Since WordPress is based around a hook system – a system that’s predicated on the event-driven design pattern – it’s helpful to have a class that responds to whenever an event is raised.

This can be for any pre-defined WordPress hook or any custom hooks. It does not matter.

And I don’t want to make the class more complicated than necessary so I tend to think of them like this:

A subscriber responds whenever a specific event happens.

And that’s it. This event can be something like after_theme_setup or the_content or even init. It doesn’t matter.

WordPress Programming: Hooks

It waits for an event to happen then responds in whatever what we decide through the use of other code (which is where domain objects come into play).

2. Domain Objects

These may also be called business objects or something similar. The idea behind them is this:

Everything that we do in object-oriented programming is meant to solve a particular problem and it’s meant to do so through some type of object that represents a real-world object or at least a concrete idea.

So whenever you’re working to provide a solution for someone, the classes that you’re writing – the objects they will become when instantiated – are the domain objects.

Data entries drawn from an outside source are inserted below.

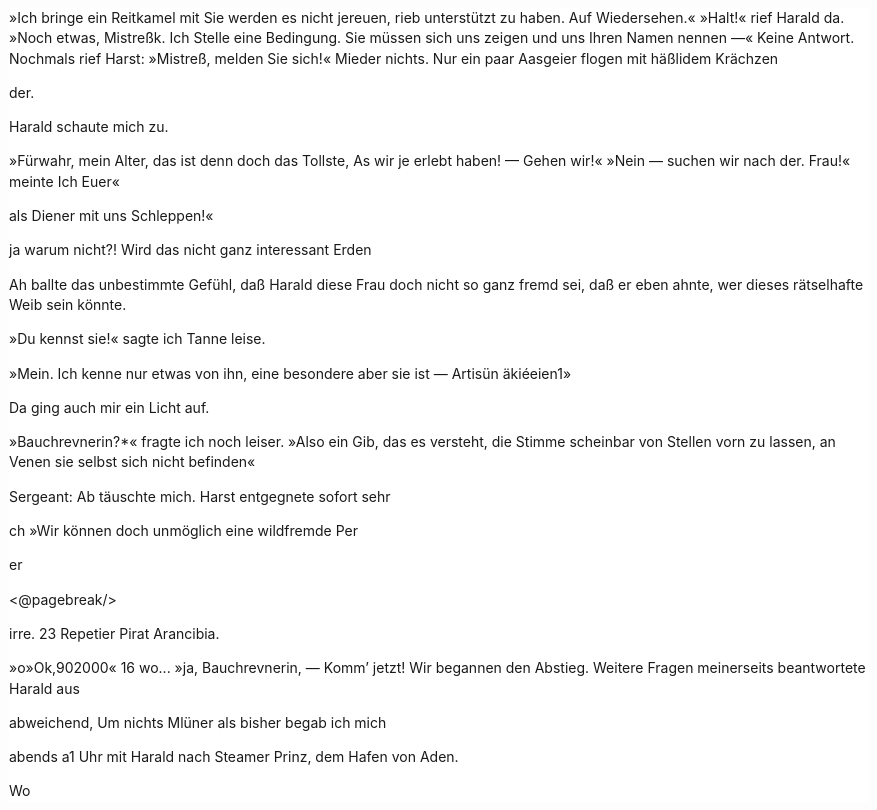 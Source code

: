 »Ich bringe ein Reitkamel mit Sie werden es nicht
jereuen, rieb unterstützt zu haben. Auf Wiedersehen.«
»Halt!« rief Harald da. »Noch etwas, Mistreßk. Ich
Stelle eine Bedingung. Sie müssen sich uns zeigen und uns
Ihren Namen nennen —«
Keine Antwort.
Nochmals rief Harst: »Mistreß, melden Sie sich!«
Mieder nichts.
Nur ein paar Aasgeier flogen mit häßlidem Krächzen

der.

Harald schaute mich zu.

»Fürwahr, mein Alter, das ist denn doch das Tollste,
As wir je erlebt haben! — Gehen wir!«
»Nein — suchen wir nach der. Frau!« meinte Ich Euer«

als Diener mit uns Schleppen!«

ja warum nicht?! Wird das nicht ganz interessant
Erden

Ah ballte das unbestimmte Gefühl, daß Harald diese
Frau doch nicht so ganz fremd sei, daß er eben ahnte, wer
dieses rätselhafte Weib sein könnte.

»Du kennst sie!« sagte ich Tanne leise.

»Mein. Ich kenne nur etwas von ihn, eine besondere
aber sie ist — Artisün äkiéeien1»

Da ging auch mir ein Licht auf.

»Bauchrevnerin?*« fragte ich noch leiser. »Also ein
Gib, das es versteht, die Stimme scheinbar von Stellen
vorn zu lassen, an Venen sie selbst sich nicht befinden«

Sergeant: Ab täuschte mich. Harst entgegnete sofort sehr

ch »Wir können doch unmöglich eine wildfremde Per

er

<@pagebreak/>

irre. 23 Repetier Pirat Arancibia.

»o»Ok,902000« 16 wo...
»ja, Bauchrevnerin, — Komm’ jetzt!
Wir begannen den Abstieg.
Weitere Fragen meinerseits beantwortete Harald aus

abweichend, Um nichts Mlüner als bisher begab ich mich

abends a1 Uhr mit Harald nach Steamer Prinz, dem
Hafen von Aden.

Wo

These are also the classes that do the actual work. So you can think of it in three components:

  1. WordPress. The core application, of course, that raises the event to which the subscribers respond.
  2. Subscribers. The set of classes responsible for listening for a specific event and then instantiating the proper object to handle the code.
  3. Domain Objects. The code that actually does the work of taking a set of data, operating on it, and then potentially returning a value.

The domain objects are where the code for actually doing something lives. The subscribers are like the connection between WordPress and said functionality.

Subscribers say “This event has happened and and this class is capable and responsible for handling the results of it.”

What About Testing and So On?

Earlier in the post, I talked about how domain objects are related to unit testing and other quality control-related programming techniques.

Though this isn’t the post for the details, it’s worth mentioning that keeping domain objects and subscribers de-coupled from one another (and, in turn, from WordPress) allows us to instantiate, test, and work with objects that are invoked by subscribers without needing to bring along WordPress into our work.

And this is something that can be immensely helpful when building larger solutions. But the gist of how to do that is content for another post.